### Task to carry out:
Reproduce, word for word, the lines in the material below starting with the one that has "- Use secure session management" and going on through the one that has "1. Under your". Leave out all pictures.

### Records for this exercise:
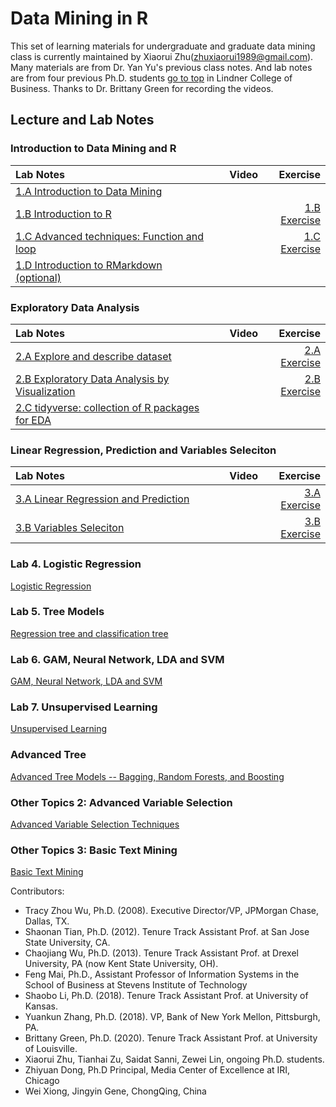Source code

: # Data Mining in R

This set of learning materials for undergraduate and graduate data mining class is currently maintained by Xiaorui Zhu(zhuxiaorui1989@gmail.com). Many materials are from Dr. Yan Yu's previous class notes. And lab notes are from four previous Ph.D. students [go to top](#header) in Lindner College of Business. Thanks to Dr. Brittany Green for recording the videos. 

## Lecture and Lab Notes

### Introduction to Data Mining and R

<style>
table th:first-of-type {
    width: 70%;
}
table th:nth-of-type(2) {
    width: 20%;
}
table th:nth-of-type(3) {
    width: 30%;
}
</style>


| Lab Notes |  Video | Exercise |
|:----------|:-------------:|------:|
| [1.A Introduction to Data Mining](lecture/1.A_IntroDM.html)   |            |   |
| [1.B Introduction to R](lecture/1.B_IntroR.html) |       | [1.B Exercise](lecture/1.B_Exercise.html) |
| [1.C Advanced techniques: Function and loop](lecture/1.C_IntroFuncLoop.html) |   | [1.C Exercise](lecture/1.C_Exercise.html) |
| [1.D Introduction to RMarkdown (optional)](lecture/1.D_IntroMarkdown.html) |      |     |

### Exploratory Data Analysis

| Lab Notes |  Video | Exercise |
|:----------|:-------------:|------:|
| [2.A Explore and describe dataset](lecture/2.A_ExploratoryAnalyses.html)   |            | [2.A Exercise](lecture/2.A_Exercise.html)  |
| [2.B Exploratory Data Analysis by Visualization](lecture/2.B_EDA_Vis.html)   |            | [2.B Exercise](lecture/2.B_Exercise.html) |
| [2.C tidyverse: collection of R packages for EDA](lecture/2.C_tidyverse.html)   |            | |

### Linear Regression, Prediction and Variables Seleciton

| Lab Notes |  Video | Exercise |
|:----------|:-------------:|------:|
| [3.A Linear Regression and Prediction](lecture/3.A_LinearReg.html)   |            | [3.A Exercise](lecture/3.A_Exercise.html)  |
| [3.B Variables Seleciton](lecture/3.B_VarSel.html)                   |            | [3.B Exercise](lecture/3.A_Exercise.html) |

### Lab 4. Logistic Regression

[Logistic Regression](lecture/4_LogisticReg.html)

### Lab 5. Tree Models

[Regression tree and classification tree](lecture/5_Tree.html)

### Lab 6. GAM, Neural Network, LDA and SVM

[GAM, Neural Network, LDA and SVM](lecture/6_SupervisedLearning.html)

### Lab 7. Unsupervised Learning

[Unsupervised Learning](lecture/7_UnsupervisedLearning.html)

### Advanced Tree 

[Advanced Tree Models -- Bagging, Random Forests, and Boosting](lecture/AdvTree.html)

### Other Topics 2: Advanced Variable Selection

[Advanced Variable Selection Techniques](lecture/VS.html)

### Other Topics 3: Basic Text Mining

[Basic Text Mining](lecture/Basic_Text_Mining.html)


Contributors: 
- Tracy Zhou Wu, Ph.D. (2008). Executive Director/VP, JPMorgan Chase, Dallas, TX.  
- Shaonan Tian, Ph.D. (2012). Tenure Track Assistant Prof. at San Jose State University, CA. 
- Chaojiang Wu, Ph.D. (2013). Tenure Track Assistant Prof. at Drexel University, PA (now Kent State University, OH).
- Feng Mai, Ph.D., Assistant Professor of Information Systems in the School of Business at Stevens Institute of Technology
- Shaobo Li, Ph.D.  (2018). Tenure Track Assistant Prof. at University of Kansas.
- Yuankun Zhang, Ph.D.  (2018). VP, Bank of New York Mellon, Pittsburgh, PA.
- Brittany Green, Ph.D. (2020). Tenure Track Assistant Prof. at University of Louisville.
- Xiaorui Zhu, Tianhai Zu, Saidat Sanni, Zewei Lin, ongoing Ph.D. students.
- Zhiyuan Dong, Ph.D Principal, Media Center of Excellence at IRI, Chicago
- Wei Xiong, Jingyin Gene, ChongQing, China
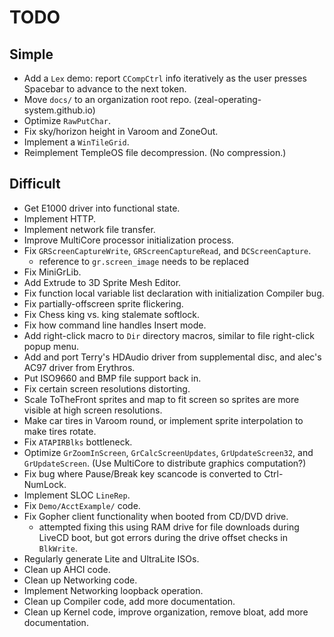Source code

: # TODO

## Simple
* Add a `Lex` demo: report `CCompCtrl` info iteratively as the user presses Spacebar to advance to the next token.
* Move `docs/` to an organization root repo. (zeal-operating-system.github.io)
* Optimize `RawPutChar`.
* Fix sky/horizon height in Varoom and ZoneOut.
* Implement a `WinTileGrid`.
* Reimplement TempleOS file decompression. (No compression.)

## Difficult
* Get E1000 driver into functional state.
* Implement HTTP.
* Implement network file transfer.
* Improve MultiCore processor initialization process.
* Fix `GRScreenCaptureWrite`, `GRScreenCaptureRead`, and `DCScreenCapture`.
  - reference to `gr.screen_image` needs to be replaced
* Fix MiniGrLib.
* Add Extrude to 3D Sprite Mesh Editor.
* Fix function local variable list declaration with initialization Compiler bug.
* Fix partially-offscreen sprite flickering.
* Fix Chess king vs. king stalemate softlock.
* Fix how command line handles Insert mode.
* Add right-click macro to `Dir` directory macros, similar to file right-click popup menu.
* Add and port Terry's HDAudio driver from supplemental disc, and alec's AC97 driver from Erythros.
* Put ISO9660 and BMP file support back in.
* Fix certain screen resolutions distorting.
* Scale ToTheFront sprites and map to fit screen so sprites are more visible at high screen resolutions.
* Make car tires in Varoom round, or implement sprite interpolation to make tires rotate.
* Fix `ATAPIRBlks` bottleneck.
* Optimize `GrZoomInScreen`, `GrCalcScreenUpdates`, `GrUpdateScreen32`, and `GrUpdateScreen`. (Use MultiCore to distribute graphics computation?)
* Fix bug where Pause/Break key scancode is converted to Ctrl-NumLock.
* Implement SLOC `LineRep`.
* Fix `Demo/AcctExample/` code.
* Fix Gopher client functionality when booted from CD/DVD drive.
  - attempted fixing this using RAM drive for file downloads during LiveCD boot, but got errors during the drive offset checks in `BlkWrite`.
* Regularly generate Lite and UltraLite ISOs.
* Clean up AHCI code.
* Clean up Networking code.
* Implement Networking loopback operation.
* Clean up Compiler code, add more documentation.
* Clean up Kernel code, improve organization, remove bloat, add more documentation.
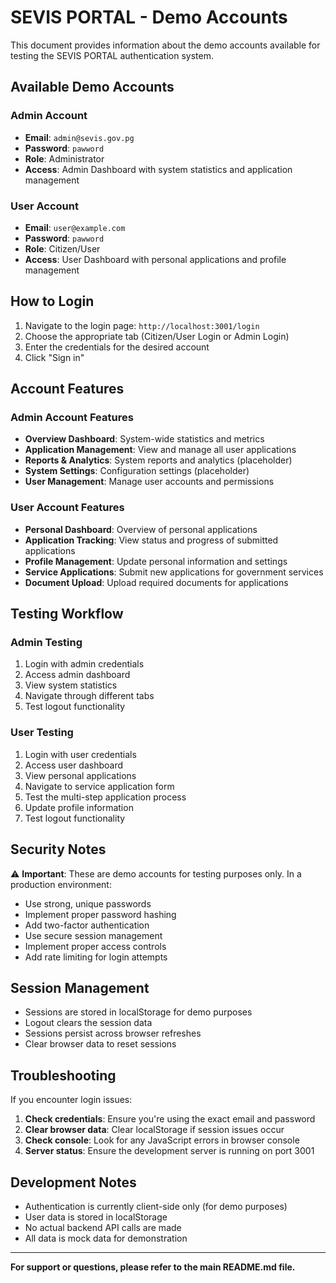 # SEVIS PORTAL - Demo Accounts

This document provides information about the demo accounts available for testing the SEVIS PORTAL authentication system.

## Available Demo Accounts

### Admin Account
- **Email**: `admin@sevis.gov.pg`
- **Password**: `pawword`
- **Role**: Administrator
- **Access**: Admin Dashboard with system statistics and application management

### User Account
- **Email**: `user@example.com`
- **Password**: `pawword`
- **Role**: Citizen/User
- **Access**: User Dashboard with personal applications and profile management

## How to Login

1. Navigate to the login page: `http://localhost:3001/login`
2. Choose the appropriate tab (Citizen/User Login or Admin Login)
3. Enter the credentials for the desired account
4. Click "Sign in"

## Account Features

### Admin Account Features
- **Overview Dashboard**: System-wide statistics and metrics
- **Application Management**: View and manage all user applications
- **Reports & Analytics**: System reports and analytics (placeholder)
- **System Settings**: Configuration settings (placeholder)
- **User Management**: Manage user accounts and permissions

### User Account Features
- **Personal Dashboard**: Overview of personal applications
- **Application Tracking**: View status and progress of submitted applications
- **Profile Management**: Update personal information and settings
- **Service Applications**: Submit new applications for government services
- **Document Upload**: Upload required documents for applications

## Testing Workflow

### Admin Testing
1. Login with admin credentials
2. Access admin dashboard
3. View system statistics
4. Navigate through different tabs
5. Test logout functionality

### User Testing
1. Login with user credentials
2. Access user dashboard
3. View personal applications
4. Navigate to service application form
5. Test the multi-step application process
6. Update profile information
7. Test logout functionality

## Security Notes

⚠️ **Important**: These are demo accounts for testing purposes only. In a production environment:

- Use strong, unique passwords
- Implement proper password hashing
- Add two-factor authentication
- Use secure session management
- Implement proper access controls
- Add rate limiting for login attempts

## Session Management

- Sessions are stored in localStorage for demo purposes
- Logout clears the session data
- Sessions persist across browser refreshes
- Clear browser data to reset sessions

## Troubleshooting

If you encounter login issues:

1. **Check credentials**: Ensure you're using the exact email and password
2. **Clear browser data**: Clear localStorage if session issues occur
3. **Check console**: Look for any JavaScript errors in browser console
4. **Server status**: Ensure the development server is running on port 3001

## Development Notes

- Authentication is currently client-side only (for demo purposes)
- User data is stored in localStorage
- No actual backend API calls are made
- All data is mock data for demonstration

---

**For support or questions, please refer to the main README.md file.** 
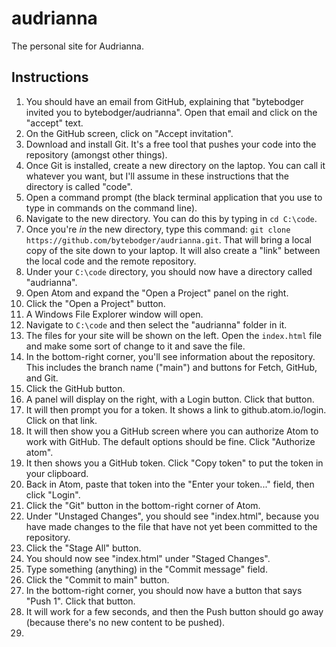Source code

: # audrianna

The personal site for Audrianna.

## Instructions

1. You should have an email from GitHub, explaining that "bytebodger invited you to bytebodger/audrianna".  Open that email and click on the "accept" text.
1. On the GitHub screen, click on "Accept invitation".
1. Download and install Git. It's a free tool that pushes your code into the repository (amongst other things).
1. Once Git is installed, create a new directory on the laptop. You can call it whatever you want, but I'll assume in these instructions that the directory is called "code".
1. Open a command prompt (the black terminal application that you use to type in commands on the command line).
1. Navigate to the new directory. You can do this by typing in `cd C:\code`.
1. Once you're _in_ the new directory, type this command: `git clone https://github.com/bytebodger/audrianna.git`. That will bring a local copy of the site down to your laptop. It will also create a "link" between the local code and the remote repository.
1. Under your `C:\code` directory, you should now have a directory called "audrianna".
1. Open Atom and expand the "Open a Project" panel on the right.
1. Click the "Open a Project" button.
1. A Windows File Explorer window will open.
1. Navigate to `C:\code` and then select the "audrianna" folder in it.
1. The files for your site will be shown on the left.  Open the `index.html` file and make some sort of change to it and save the file.
1. In the bottom-right corner, you'll see information about the repository.  This includes the branch name ("main") and buttons for Fetch, GitHub, and Git.
1. Click the GitHub button.  
1. A panel will display on the right, with a Login button.  Click that button.
1. It will then prompt you for a token.  It shows a link to github.atom.io/login.  Click on that link.
1. It will then show you a GitHub screen where you can authorize Atom to work with GitHub.  The default options should be fine.  Click "Authorize atom".
1. It then shows you a GitHub token.  Click "Copy token" to put the token in your clipboard.
1. Back in Atom, paste that token into the "Enter your token..." field, then click "Login".
1. Click the "Git" button in the bottom-right corner of Atom.
1. Under "Unstaged Changes", you should see "index.html", because you have made changes to the file that have not yet been committed to the repository.
1. Click the "Stage All" button.
1. You should now see "index.html" under "Staged Changes".
1. Type something (anything) in the "Commit message" field.
1. Click the "Commit to main" button.
1. In the bottom-right corner, you should now have a button that says "Push 1".  Click that button.
1. It will work for a few seconds, and then the Push button should go away (because there's no new content to be pushed).
1.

### Written solution:
- Use secure session management
- Implement proper access controls
- Add rate limiting for login attempts

## Session Management

- Sessions are stored in localStorage for demo purposes
- Logout clears the session data
- Sessions persist across browser refreshes
- Clear browser data to reset sessions

## Troubleshooting

If you encounter login issues:

1. **Check credentials**: Ensure you're using the exact email and password
2. **Clear browser data**: Clear localStorage if session issues occur
3. **Check console**: Look for any JavaScript errors in browser console
4. **Server status**: Ensure the development server is running on port 3001

## Development Notes

- Authentication is currently client-side only (for demo purposes)
- User data is stored in localStorage
- No actual backend API calls are made
- All data is mock data for demonstration

---

**For support or questions, please refer to the main README.md file.** 
Source code

: # audrianna

The personal site for Audrianna.

## Instructions

1. You should have an email from GitHub, explaining that "bytebodger invited you to bytebodger/audrianna".  Open that email and click on the "accept" text.
1. On the GitHub screen, click on "Accept invitation".
1. Download and install Git. It's a free tool that pushes your code into the repository (amongst other things).
1. Once Git is installed, create a new directory on the laptop. You can call it whatever you want, but I'll assume in these instructions that the directory is called "code".
1. Open a command prompt (the black terminal application that you use to type in commands on the command line).
1. Navigate to the new directory. You can do this by typing in `cd C:\code`.
1. Once you're _in_ the new directory, type this command: `git clone https://github.com/bytebodger/audrianna.git`. That will bring a local copy of the site down to your laptop. It will also create a "link" between the local code and the remote repository.
1. Under your `C:\code` directory, you should now have a directory called "audrianna".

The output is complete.